La promulgación del Decreto 1030/2014 del Poder Ejecutivo Nacional que dio rango de Secretaría de Estado al área de la Agricultura Familiar en el ámbito del MAGyP “es un paso trascendental más hacia la visibilización, el reconocimiento y la inclusión en la sociedad de este importante segmento de la ruralidad” aseguraron desde la Corriente Agraria Nacional y Popular (Canpo).
La Corriente Agraria oficialista remarcó que se trata de “un paso más porque fue nuestra Presidenta de la Nación, Cristina Fernández de Kirchner, quien en 2008 creó la Subsecretaría de Desarrollo Rural y Agricultura Familiar, avanzando de esta manera con el trabajo previo llevado adelante por la ex secretaría de Agricultura, Ganadería y Alimentos, a instancias de Néstor Kirchner”.
Para la Canpo el agricultor familiar y su familia “significan mucho para nuestro campo. Significa la ocupación del territorio rural y la producción de la mayoría de los alimentos que llegan a la mesa de los argentinos. Significa diversidad en la producción, diversidad social, arraigo a la tierra y conservación del saber popular”.
La jerarquización del área como secretaría de Estado implica además “avanzar en un proceso de inclusión, reconocimiento social y construcción de la Nueva Ruralidad que lleva adelante este proyecto nacional y popular”, remarcó la organización.

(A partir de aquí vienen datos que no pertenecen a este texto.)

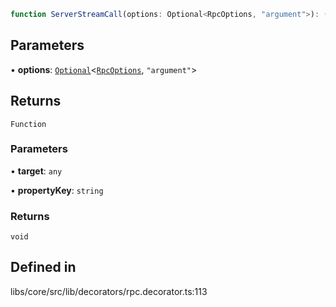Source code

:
 ```ts
function ServerStreamCall(options: Optional<RpcOptions, "argument">): (target: any, propertyKey: string) => void
```

## Parameters

• **options**: [`Optional`](/docs/api/type-aliases/Optional.md)\<[`RpcOptions`](/docs/api/other/RpcOptions.md), `"argument"`\>

## Returns

`Function`

### Parameters

• **target**: `any`

• **propertyKey**: `string`

### Returns

`void`

## Defined in

libs/core/src/lib/decorators/rpc.decorator.ts:113
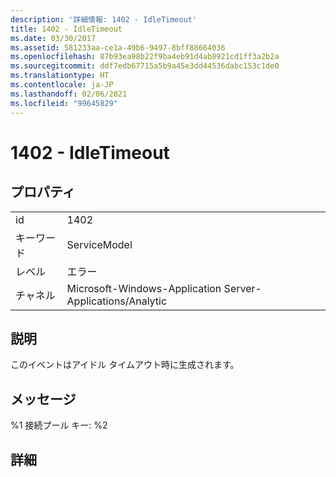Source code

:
 ```yaml
---
description: '詳細情報: 1402 - IdleTimeout'
title: 1402 - IdleTimeout
ms.date: 03/30/2017
ms.assetid: 581233aa-ce1a-49b6-9497-8bff88664036
ms.openlocfilehash: 87b93ea98b22f9ba4eb91d4ab8921cd1ff3a2b2a
ms.sourcegitcommit: ddf7edb67715a5b9a45e3dd44536dabc153c1de0
ms.translationtype: HT
ms.contentlocale: ja-JP
ms.lasthandoff: 02/06/2021
ms.locfileid: "99645829"
---
```

# <a name="1402---idletimeout"></a>1402 - IdleTimeout

## <a name="properties"></a>プロパティ  
  
|||  
|-|-|  
|id|1402|  
|キーワード|ServiceModel|  
|レベル|エラー|  
|チャネル|Microsoft-Windows-Application Server-Applications/Analytic|  
  
## <a name="description"></a>説明  

 このイベントはアイドル タイムアウト時に生成されます。  
  
## <a name="message"></a>メッセージ  

 %1 接続プール キー: %2  
  
## <a name="details"></a>詳細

Desde 2003 “se trabajó fuertemente en políticas para el desarrollo económico y tecnológico de este sector, en el registro de la Agricultura Familiar y el monotributo social agropecuario, lo que implica que el productor familiar acceda a los beneficios de la previsión social, mientras se avanza en otros proyectos como la jubilación anticipada” para el segmento familiar que concentra al 65% de los productores rurales.
Para la Canpo “se busca poner en un pie de igualdad a este segmento de la ruralidad con la gran agricultura extensiva, luego de décadas de haber sido sistemáticamente excluida”. Porque al igual que lo ocurre en otros países de América Latina desde Cancpo “creemos que en el gran colectivo de la ruralidad es posible la convivencia de los distintos sectores, pero donde un Estado guiado por el principio rector de la justicia social, administra las tensiones naturales a favor de los más débiles”.